Tragédia em abordagem indefinida
Camilla Amado e Rafaela Amado em Electra, montagem que encerra temporada hoje no Espaço Sesc (Foto: Renato Mangolin)
A figura de Electra evidencia a estrutura rígida dos heróis trágicos, determinados a levar seus planos até o fim, mesmo sendo contrários às leis coletivas instituídas. Como Antígona, também protagonista de célebre tragédia de Sófocles, Electra não cede, não negocia, não consegue relativizar a sua visão de mundo e, consequentemente, não percebe outras possíveis formas de ação.
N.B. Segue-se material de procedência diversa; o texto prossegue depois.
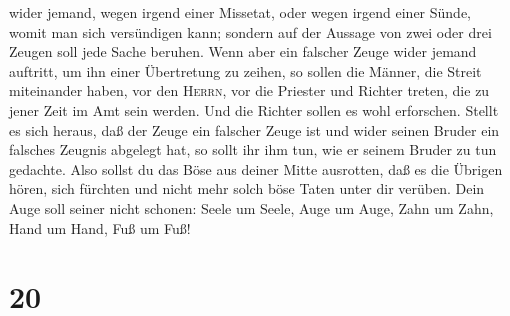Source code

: wider jemand, wegen irgend einer Missetat, oder wegen irgend einer
Sünde, womit man sich versündigen kann; sondern auf der Aussage von zwei
oder drei Zeugen soll jede Sache beruhen.  Wenn aber ein
falscher Zeuge wider jemand auftritt, um ihn einer Übertretung zu
zeihen,  so sollen die Männer, die Streit miteinander
haben, vor den \textsc{Herrn}, vor die Priester und Richter treten, die
zu jener Zeit im Amt sein werden.  Und die Richter sollen
es wohl erforschen. Stellt es sich heraus, daß der Zeuge ein falscher
Zeuge ist und wider seinen Bruder ein falsches Zeugnis abgelegt hat,
 so sollt ihr ihm tun, wie er seinem Bruder zu tun
gedachte. Also sollst du das Böse aus deiner Mitte ausrotten,
 daß es die Übrigen hören, sich fürchten und nicht mehr
solch böse Taten unter dir verüben.  Dein Auge soll
seiner nicht schonen: Seele um Seele, Auge um Auge, Zahn um Zahn, Hand
um Hand, Fuß um Fuß!

\hypertarget{section-19}{%
\section{20}\label{section-19}}

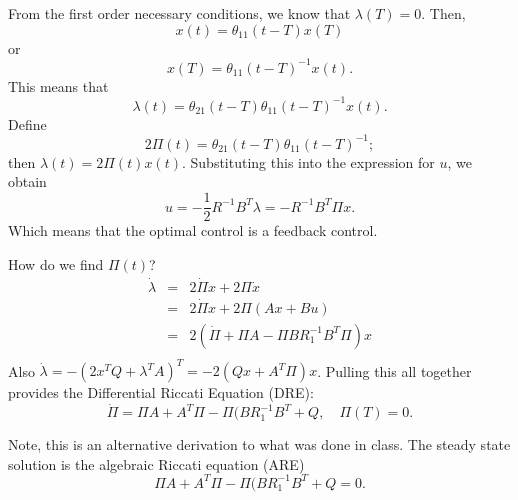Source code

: From the first order necessary conditions, we know that $\lambda(T) = 0$. Then,
$$x(t) = \theta_{11}(t - T)x(T)$$ or $$x(T) = \theta_{11}(t - T)^{-1}x(t).$$ 
This means that 
$$\lambda(t) = \theta_{21}(t-T)\theta_{11}(t-T)^{-1}x(t).$$
Define $$2\Pi(t) = \theta_{21}(t-T)\theta_{11}(t-T)^{-1};$$ then $\lambda(t) = 2\Pi(t)x(t)$. Substituting this into the expression for $u$, we obtain 
$$u = -\frac 1 2 R^{-1}B^T\lambda = -R^{-1}B^T\Pi x.$$Which means that the optimal control is a feedback control.  

How do we find $\Pi(t)$?
\begin{eqnarray*}
\dot \lambda &=& 2\dot\Pi x + 2\Pi \dot x\\
&=& 2\dot\Pi x + 2\Pi (Ax+Bu)\\
&=& 2\left(\dot\Pi  + \Pi A   - \Pi B R_1^{-1}B^T\Pi  \right)x \\
\end{eqnarray*}
Also $\dot\lambda = -(2x^TQ + \lambda^TA)^T = -2(Qx + A^T\Pi)x$.  Pulling this all together provides the Differential Riccati Equation (DRE):
$$\dot\Pi = \Pi A + A^T\Pi - \Pi(BR_1^{-1}B^T  + Q, \quad \Pi(T) = 0.$$

Note, this is an alternative derivation to what was done in class.  The steady state solution is the algebraic Riccati equation (ARE)
$$\Pi A + A^T\Pi - \Pi(BR_1^{-1}B^T  + Q = 0.$$


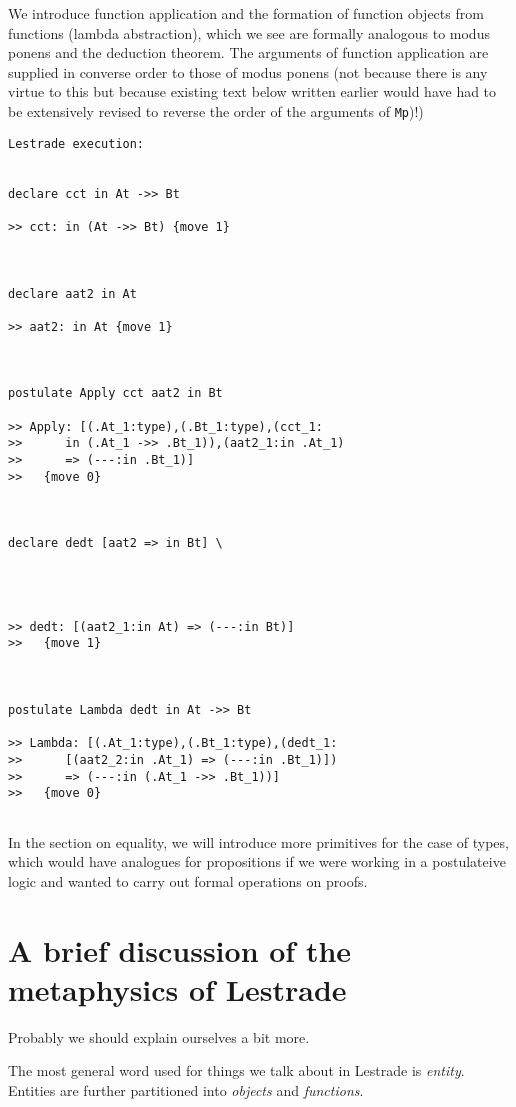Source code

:\documentclass[12pt]{article}
\begin{document}
We introduce function application and the formation of function objects from functions (lambda abstraction), which we see are formally analogous to modus ponens and the deduction theorem.  The arguments of function application are supplied in converse order to those of modus ponens (not because there is any virtue to this but because existing text below written earlier would have had to be extensively revised to reverse the order of the arguments of {\tt Mp})!)

\begin{verbatim}Lestrade execution:


declare cct in At ->> Bt

>> cct: in (At ->> Bt) {move 1}



declare aat2 in At

>> aat2: in At {move 1}



postulate Apply cct aat2 in Bt

>> Apply: [(.At_1:type),(.Bt_1:type),(cct_1:
>>      in (.At_1 ->> .Bt_1)),(aat2_1:in .At_1)
>>      => (---:in .Bt_1)]
>>   {move 0}



declare dedt [aat2 => in Bt] \
   



>> dedt: [(aat2_1:in At) => (---:in Bt)]
>>   {move 1}



postulate Lambda dedt in At ->> Bt

>> Lambda: [(.At_1:type),(.Bt_1:type),(dedt_1:
>>      [(aat2_2:in .At_1) => (---:in .Bt_1)])
>>      => (---:in (.At_1 ->> .Bt_1))]
>>   {move 0}


\end{verbatim}

In the section on equality, we will introduce more primitives for the case of types, which would have analogues for propositions if we were working in a postulateive logic and wanted to carry out formal operations on proofs.

\newpage

\section{A brief discussion of the metaphysics of Lestrade}

Probably we should explain ourselves a bit more.

The most general word used for things we talk about in Lestrade is {\em entity\/}.  Entities are further partitioned into {\em objects} and {\em functions}.
\end{document}
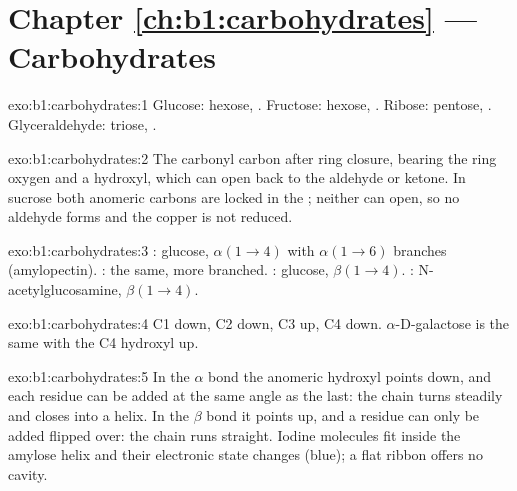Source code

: \section*{Chapter \ref{ch:b1:carbohydrates} --- Carbohydrates}

\begin{solution}{exo:b1:carbohydrates:1}
Glucose: hexose, . Fructose: hexose, . Ribose: pentose,
. Glyceraldehyde: triose, .
\end{solution}

\begin{solution}{exo:b1:carbohydrates:2}
The carbonyl carbon after ring closure, bearing the ring oxygen and a
hydroxyl, which can open back to the aldehyde or ketone. In sucrose
both anomeric carbons are locked in the ; neither can
open, so no aldehyde forms and the copper is not reduced.
\end{solution}

\begin{solution}{exo:b1:carbohydrates:3}
: glucose, $\alpha(1{\to}4)$ with $\alpha(1{\to}6)$ branches
(amylopectin). : the same, more branched. : glucose,
$\beta(1{\to}4)$. : N-acetylglucosamine, $\beta(1{\to}4)$.
\end{solution}

\begin{solution}{exo:b1:carbohydrates:4}
C1 down, C2 down, C3 up, C4 down. $\alpha$-D-galactose is the same with
the C4 hydroxyl up.
\end{solution}

\begin{solution}{exo:b1:carbohydrates:5}
In the $\alpha$ bond the anomeric hydroxyl points down, and each
residue can be added at the same angle as the last: the chain turns
steadily and closes into a helix. In the $\beta$ bond it points up, and
a residue can only be added flipped over: the chain runs straight.
Iodine molecules fit inside the amylose helix and their electronic
state changes (blue); a flat ribbon offers no cavity.
\end{solution}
Na versão em cartaz apenas até hoje na Arena do Espaço Sesc, com supervisão de texto de Fernanda Schnoor, há primazia da trama em detrimento de uma abordagem verticalizada de questões existenciais. Electra não mede esforços para vingar a morte do pai, Agamêmnon, por sua mãe, Clitmnestra. Busca, sem sucesso, o apoio da irmã, Crisótemes, e sofre desestabilização ao ser informada da morte do irmão, Orestes. Mas ele não só não morreu como acaba se tornando um poderoso aliado de Electra, que o influencia decisivamente no combate a Clitmnestra.
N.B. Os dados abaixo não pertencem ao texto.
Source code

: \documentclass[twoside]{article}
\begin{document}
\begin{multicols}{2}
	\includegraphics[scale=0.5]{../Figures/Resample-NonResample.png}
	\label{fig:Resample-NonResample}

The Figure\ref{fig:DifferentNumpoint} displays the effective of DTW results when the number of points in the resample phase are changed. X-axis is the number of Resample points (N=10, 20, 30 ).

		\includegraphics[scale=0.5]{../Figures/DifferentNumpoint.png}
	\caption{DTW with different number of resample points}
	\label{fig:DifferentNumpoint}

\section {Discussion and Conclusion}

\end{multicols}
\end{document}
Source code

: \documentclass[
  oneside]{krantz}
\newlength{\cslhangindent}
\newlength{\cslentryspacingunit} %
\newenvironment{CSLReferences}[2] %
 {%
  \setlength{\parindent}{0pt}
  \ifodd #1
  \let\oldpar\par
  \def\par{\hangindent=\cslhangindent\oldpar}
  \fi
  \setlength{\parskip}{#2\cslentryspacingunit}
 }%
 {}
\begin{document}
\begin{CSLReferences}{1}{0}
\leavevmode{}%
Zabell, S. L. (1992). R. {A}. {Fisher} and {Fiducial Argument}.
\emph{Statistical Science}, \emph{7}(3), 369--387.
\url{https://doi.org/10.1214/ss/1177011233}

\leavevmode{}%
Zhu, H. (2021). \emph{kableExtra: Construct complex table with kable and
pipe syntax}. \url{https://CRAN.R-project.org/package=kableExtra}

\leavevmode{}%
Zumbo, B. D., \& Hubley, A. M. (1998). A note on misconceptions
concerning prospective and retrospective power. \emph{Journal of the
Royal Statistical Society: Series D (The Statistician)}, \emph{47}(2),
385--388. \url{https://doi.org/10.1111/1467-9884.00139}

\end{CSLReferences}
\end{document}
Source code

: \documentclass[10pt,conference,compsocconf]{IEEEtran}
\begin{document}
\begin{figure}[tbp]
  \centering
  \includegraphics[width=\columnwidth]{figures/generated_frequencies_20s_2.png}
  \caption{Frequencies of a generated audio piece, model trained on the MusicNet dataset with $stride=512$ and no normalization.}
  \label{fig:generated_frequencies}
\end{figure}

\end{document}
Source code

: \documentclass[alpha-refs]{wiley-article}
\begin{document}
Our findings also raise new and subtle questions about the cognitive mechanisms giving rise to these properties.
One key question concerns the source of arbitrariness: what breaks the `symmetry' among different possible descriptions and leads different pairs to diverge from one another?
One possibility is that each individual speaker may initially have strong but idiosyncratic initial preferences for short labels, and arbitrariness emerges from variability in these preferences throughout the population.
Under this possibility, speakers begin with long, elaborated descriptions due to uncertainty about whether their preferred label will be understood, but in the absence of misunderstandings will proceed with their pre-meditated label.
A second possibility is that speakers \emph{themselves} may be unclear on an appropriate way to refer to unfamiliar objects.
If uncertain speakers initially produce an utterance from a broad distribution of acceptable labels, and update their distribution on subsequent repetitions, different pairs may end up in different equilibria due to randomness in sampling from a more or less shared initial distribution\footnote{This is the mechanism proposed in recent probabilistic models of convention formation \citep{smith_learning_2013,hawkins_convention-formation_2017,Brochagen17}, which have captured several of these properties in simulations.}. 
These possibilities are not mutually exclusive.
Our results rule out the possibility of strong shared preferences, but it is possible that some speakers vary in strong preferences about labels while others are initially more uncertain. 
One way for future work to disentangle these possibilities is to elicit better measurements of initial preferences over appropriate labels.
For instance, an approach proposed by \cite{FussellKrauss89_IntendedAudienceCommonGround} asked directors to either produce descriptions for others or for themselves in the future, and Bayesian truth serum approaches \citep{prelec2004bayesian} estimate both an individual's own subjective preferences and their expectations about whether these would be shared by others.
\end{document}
O diretor João Fonseca apresenta um espetáculo indefinido entre o enfrentamento da palavra por meio da austeridade e o investimento em recursos que despontam em cena como concessões, de modo a fazer com que a experiência do espectador fique menos árdua. São os casos da trilha sonora de João Bittencourt, desnecessariamente grandiloquente em vários momentos, de reiterações na iluminação de Luiz Paulo Nenen (como a utilização do vermelho na morte de Clitmnestra) e do registro de atuação passional, catártico, de Rafaela Amado. A atriz tenta projetar a intensidade da dor de Electra, mas a emoção soa bombeada.
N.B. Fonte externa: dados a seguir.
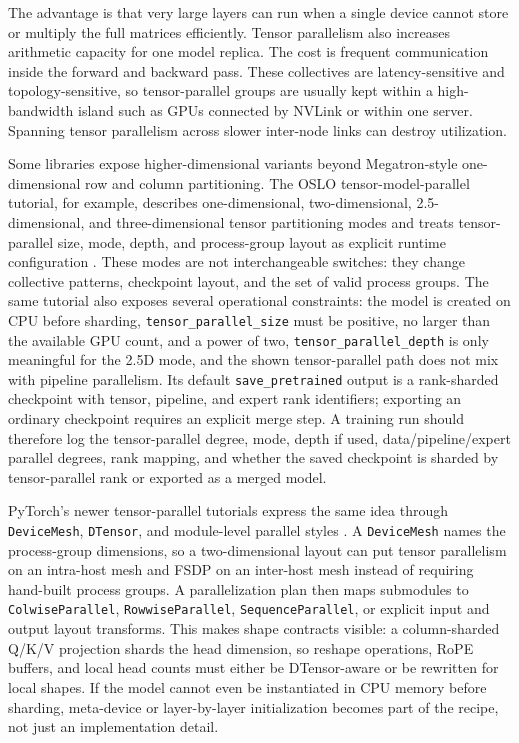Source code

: The advantage is that very large layers can run when a single device cannot store or multiply the full matrices efficiently. Tensor parallelism also increases arithmetic capacity for one model replica. The cost is frequent communication inside the forward and backward pass. These collectives are latency-sensitive and topology-sensitive, so tensor-parallel groups are usually kept within a high-bandwidth island such as GPUs connected by NVLink or within one server. Spanning tensor parallelism across slower inter-node links can destroy utilization.

Some libraries expose higher-dimensional variants beyond Megatron-style one-dimensional row and column partitioning. The OSLO tensor-model-parallel tutorial, for example, describes one-dimensional, two-dimensional, 2.5-dimensional, and three-dimensional tensor partitioning modes and treats tensor-parallel size, mode, depth, and process-group layout as explicit runtime configuration \cite{oslo2025tensorparallel}. These modes are not interchangeable switches: they change collective patterns, checkpoint layout, and the set of valid process groups. The same tutorial also exposes several operational constraints: the model is created on CPU before sharding, \texttt{tensor\_parallel\_size} must be positive, no larger than the available GPU count, and a power of two, \texttt{tensor\_parallel\_depth} is only meaningful for the 2.5D mode, and the shown tensor-parallel path does not mix with pipeline parallelism. Its default \texttt{save\_pretrained} output is a rank-sharded checkpoint with tensor, pipeline, and expert rank identifiers; exporting an ordinary checkpoint requires an explicit merge step. A training run should therefore log the tensor-parallel degree, mode, depth if used, data/pipeline/expert parallel degrees, rank mapping, and whether the saved checkpoint is sharded by tensor-parallel rank or exported as a merged model.

PyTorch's newer tensor-parallel tutorials express the same idea through \texttt{DeviceMesh}, \texttt{DTensor}, and module-level parallel styles \cite{pytorch2025tptutorial,pytorch2025devicemesh}. A \texttt{DeviceMesh} names the process-group dimensions, so a two-dimensional layout can put tensor parallelism on an intra-host mesh and FSDP on an inter-host mesh instead of requiring hand-built process groups. A parallelization plan then maps submodules to \texttt{ColwiseParallel}, \texttt{RowwiseParallel}, \texttt{SequenceParallel}, or explicit input and output layout transforms. This makes shape contracts visible: a column-sharded Q/K/V projection shards the head dimension, so reshape operations, RoPE buffers, and local head counts must either be DTensor-aware or be rewritten for local shapes. If the model cannot even be instantiated in CPU memory before sharding, meta-device or layer-by-layer initialization becomes part of the recipe, not just an implementation detail.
Os atores não foram conduzidos na procura por uma unidade interpretativa, problema maior que o resultado alcançado nos rendimentos individuais. Camilla Amado confirma seu amplo domínio técnico, a julgar pelo controle da respiração, fundamental nas quebras do texto, perfeitamente compreendido pela atriz, que demonstra construção precisa de Clitmnestra. Seguindo a linha da contenção, Mario Borges estabelece, desde o primeiro instante, elo com o público ao narrar a história sem se valer de eventuais vícios de contundência. Francisco Cuoco rompe com a rigidez que atravessa a encenação através de tom informal. Ainda que pareça decorrer mais da personalidade artística do ator que de uma concepção proposital, o contraste se revela oportuno. Ricardo Tozzi se mostra correto como Orestes, sem enveredar por exageros. Paula Sandroni realiza intervenção adequadamente discreta como Crisótemes. Alexandre Mofati não tem chance de imprimir presença mais marcante como Egisto.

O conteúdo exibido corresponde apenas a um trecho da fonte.